Nanomaterials Laboratory, Department of Physics, Alagappa University, Karaikudi 630003, Tamil Nadu, India.
School of Advanced Materials and Engineering, Kumoh National Institute of Technology, 61 Daehak-Ro, 39177, Gumi, Korea.
J Nanosci Nanotechnol. 2020 Jan 1;20(1):143-154. doi: 10.1166/jnn.2020.17188.

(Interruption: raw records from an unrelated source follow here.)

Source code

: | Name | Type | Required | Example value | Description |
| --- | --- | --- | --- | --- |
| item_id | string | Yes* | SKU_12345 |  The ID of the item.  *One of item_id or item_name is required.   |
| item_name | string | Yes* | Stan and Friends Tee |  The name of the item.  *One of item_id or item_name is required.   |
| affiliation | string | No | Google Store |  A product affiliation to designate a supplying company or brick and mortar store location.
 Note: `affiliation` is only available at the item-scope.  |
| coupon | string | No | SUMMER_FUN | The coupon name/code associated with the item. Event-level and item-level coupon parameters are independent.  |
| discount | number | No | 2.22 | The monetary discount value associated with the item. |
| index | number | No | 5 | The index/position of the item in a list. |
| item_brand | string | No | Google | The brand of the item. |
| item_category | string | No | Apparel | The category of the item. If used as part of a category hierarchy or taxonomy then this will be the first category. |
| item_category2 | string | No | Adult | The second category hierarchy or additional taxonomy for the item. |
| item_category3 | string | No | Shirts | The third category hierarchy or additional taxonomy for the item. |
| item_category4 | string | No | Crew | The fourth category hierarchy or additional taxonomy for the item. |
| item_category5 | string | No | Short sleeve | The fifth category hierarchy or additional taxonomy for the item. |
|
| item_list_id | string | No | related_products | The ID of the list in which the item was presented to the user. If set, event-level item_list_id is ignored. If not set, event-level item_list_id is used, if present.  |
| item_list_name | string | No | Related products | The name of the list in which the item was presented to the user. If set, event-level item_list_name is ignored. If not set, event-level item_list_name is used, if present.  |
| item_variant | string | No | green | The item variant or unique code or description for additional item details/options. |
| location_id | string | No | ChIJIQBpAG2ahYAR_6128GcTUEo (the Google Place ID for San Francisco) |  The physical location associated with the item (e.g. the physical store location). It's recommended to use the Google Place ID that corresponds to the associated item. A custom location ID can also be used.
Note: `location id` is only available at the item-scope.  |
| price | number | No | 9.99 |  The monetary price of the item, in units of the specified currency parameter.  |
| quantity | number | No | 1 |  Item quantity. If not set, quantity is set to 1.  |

Simple one-step solvothermal route was used to synthesize -Bi₂O₃ nanostructures. Well-defined nanoflowers and finite nanorods surface morphology of the samples were revealed. The physical characterization and material confirmation was explored by employing X-ray diffraction (XRD), Raman, photoluminescence (PL), and Fourier transform infrared (FTIR) studies. The optical bandgap of about 2.71 and 2.72 eV was observed for nanoflower and nanorods, respectively. The highest specific surface area of 0.877 m²/g with mesoporous feature was reported for nanoflower sample. The improved photocurrent of 12.47 A/cm² was observed for the nanoflower photoanode with lowest internal resistance and the highest stability over 3600 s, with 87% retention in photocurrent was estimated from chronoamperometry (CA) study. The effective methyl orange degradation of MO as 94% was investigated by nanoflower photocatalyst. The synthesis of metastable -Bi₂O₃ nanostructures with hierarchical morphology to adapt as an efficient photoanode for solar water splitting and pollutant degradation applications was reported.
采用简单的一步溶剂热法合成了β-Bi₂O₃纳米结构。揭示了样品具有良好定义的纳米花和有限纳米棒的表面形态。通过 X 射线衍射(XRD)、拉曼、光致发光(PL)和傅里叶变换红外(FTIR)研究探讨了物理特性和材料确认。分别观察到纳米花和纳米棒的光学带隙约为 2.71 和 2.72 eV。报道了纳米花样品具有最高的比表面积 0.877 m²/g 和介孔特征。纳米花光阳极的光电流最大为 12.47 A/cm²,内阻最低,在 3600 s 内稳定性最高,通过计时安培法(CA)研究估计光电流保持率为 87%。通过纳米花光催化剂研究了对甲基橙(MO)的有效降解,达到 94%。报道了具有分级形态的亚稳态β-Bi₂O₃纳米结构的合成,以适应作为太阳能水分解和污染物降解应用的高效光阳极。